Usine d'électrolyseurs
La production d'hydrogène est réalisée par électrolyse, un procédé qui permet de décomposer les molécules d'eau (H2O) en dioxygène (O2) et dihydrogène (H2). L'électrolyse implique le passage d'un courant électrique dans l'eau pour convertir l'énergie électrique en énergie chimique, déclenchant ainsi la réaction qui sépare la molécule H2O. L'appareil utilisé pour effectuer ce processus d'électrolyse est appelé électrolyseur.
À grande échelle, le défi mondial réside dans la fabrication en quantité suffisante d'électrolyseurs et dans la réalisation de ceux-ci avec des capacités élevées. Jusqu'à présent, seuls quelques industriels dans le monde en produisent. Pour assurer une souveraineté industrielle dans la production d'hydrogène vert, le Maroc doit être en mesure de fabriquer localement des électrolyseurs.
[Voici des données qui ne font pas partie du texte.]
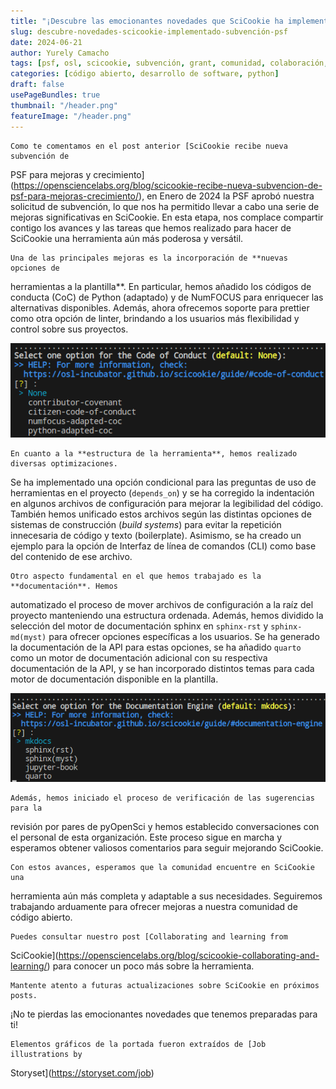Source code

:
 ```yaml
---
title: "¡Descubre las emocionantes novedades que SciCookie ha implementado gracias a la subvención recibida de la PSF!"
slug: descubre-novedades-scicookie-implementado-subvención-psf
date: 2024-06-21
author: Yurely Camacho
tags: [psf, osl, scicookie, subvención, grant, comunidad, colaboración, desarrollo]
categories: [código abierto, desarrollo de software, python]
draft: false
usePageBundles: true
thumbnail: "/header.png"
featureImage: "/header.png"
---
```



<!-- # ¡Descubre las emocionantes novedades que SciCookie ha implementado gracias a la subvención recibida de la PSF! -->
<!-- **Por Yurely Camacho** -->

    Como te comentamos en el post anterior [SciCookie recibe nueva subvención de
PSF para mejoras y
crecimiento](https://opensciencelabs.org/blog/scicookie-recibe-nueva-subvencion-de-psf-para-mejoras-crecimiento/),
en Enero de 2024 la PSF aprobó nuestra solicitud de subvención, lo que nos ha
permitido llevar a cabo una serie de mejoras significativas en SciCookie. En
esta etapa, nos complace compartir contigo los avances y las tareas que hemos
realizado para hacer de SciCookie una herramienta aún más poderosa y versátil.

<!-- TEASER_END -->

    Una de las principales mejoras es la incorporación de **nuevas opciones de
herramientas a la plantilla**. En particular, hemos añadido los códigos de
conducta (CoC) de Python (adaptado) y de NumFOCUS para enriquecer las
alternativas disponibles. Además, ahora ofrecemos soporte para prettier como
otra opción de linter, brindando a los usuarios más flexibilidad y control
sobre sus proyectos.

![Nuevas opciones de CoC](scr1.png)

    En cuanto a la **estructura de la herramienta**, hemos realizado diversas optimizaciones.
Se ha implementado una opción condicional para las preguntas de uso de
herramientas en el proyecto (`depends_on`) y se ha corregido la indentación
en algunos archivos de configuración para mejorar la legibilidad del código.
También hemos unificado estos archivos según las distintas opciones de sistemas
de construcción (*build systems*) para evitar la repetición innecesaria de
código y texto (boilerplate). Asimismo, se ha creado un ejemplo para la opción
de Interfaz de línea de comandos (CLI) como base del contenido de ese archivo.

    Otro aspecto fundamental en el que hemos trabajado es la **documentación**. Hemos
automatizado el proceso de mover archivos de configuración a la raíz del
proyecto manteniendo una estructura ordenada. Además, hemos dividido la
selección del motor de documentación sphinx en `sphinx-rst` y `sphinx-md(myst)`
para ofrecer opciones específicas a los usuarios. Se ha generado la
documentación de la API para estas opciones, se ha añadido `quarto` como un motor
de documentación adicional con su respectiva documentación de la API, y se han
incorporado distintos temas para cada motor de documentación disponible en la
plantilla.

![Nuevas opciones de documentación](scr2.png)

    Además, hemos iniciado el proceso de verificación de las sugerencias para la
revisión por pares de pyOpenSci y hemos establecido conversaciones con el
personal de esta organización. Este proceso sigue en marcha y esperamos obtener
valiosos comentarios para seguir mejorando SciCookie.

    Con estos avances, esperamos que la comunidad encuentre en SciCookie una
herramienta aún más completa y adaptable a sus necesidades. Seguiremos
trabajando arduamente para ofrecer mejoras a nuestra comunidad de
código abierto.

    Puedes consultar nuestro post [Collaborating and learning from
SciCookie](https://opensciencelabs.org/blog/scicookie-collaborating-and-learning/)
para conocer un poco más sobre la herramienta.

    Mantente atento a futuras actualizaciones sobre SciCookie en próximos posts.
¡No te pierdas las emocionantes novedades que tenemos preparadas para ti!


    Elementos gráficos de la portada fueron extraídos de [Job illustrations by
Storyset](https://storyset.com/job)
Gaia Energy, une entreprise marocaine, a signé un accord avec l'entreprise israélienne H2Pro pour collaborer dans la recherche et la fabrication d'électrolyseurs de nouvelle génération. Récemment, le groupe belge John Cockerill a annoncé la création d'une coentreprise avec un industriel marocain dans le but de produire des électrolyseurs alcalins au Maroc. Cette usine sera la première du genre en Afrique.
La locomotive OCP
Pour réussir à l'émergence d'un écosystème d'hydrogène vert au Maroc, la locomotive sera l'OCP. L'office a en effet adopté une ambitieuse stratégie 2023-2027, dont un des axes est le développement d'une production locale d'hydrogène vert. L'entreprise publique compte produire un million de tonnes d'ammoniac vert à l'horizon 2027, et 3 millions de tonnes à l'horizon 2032. Cet ammoniac sera produit à base d'hydrogène vert et d'azote vert.
Cet hydrogène vert sera ainsi produit localement, et constitue les premières fondations de la stratégie marocaine dans ce domaine. Cela permettra d'attirer des entreprises étrangères spécialisées dans le domaine, et de former et mettre à niveau une main d'œuvre qualifiée.
L'Institut de recherche en énergie solaire et en énergies nouvelles (IRESEN), l'Université Mohammed VI polytechnique (UM6P) et le Groupe OCP ont depuis 2021 établi une plateforme de recherche dans ce domaine, visant à développer localement les technologies nécessaires au déploiement de l'hydrogène vert à grande échelle.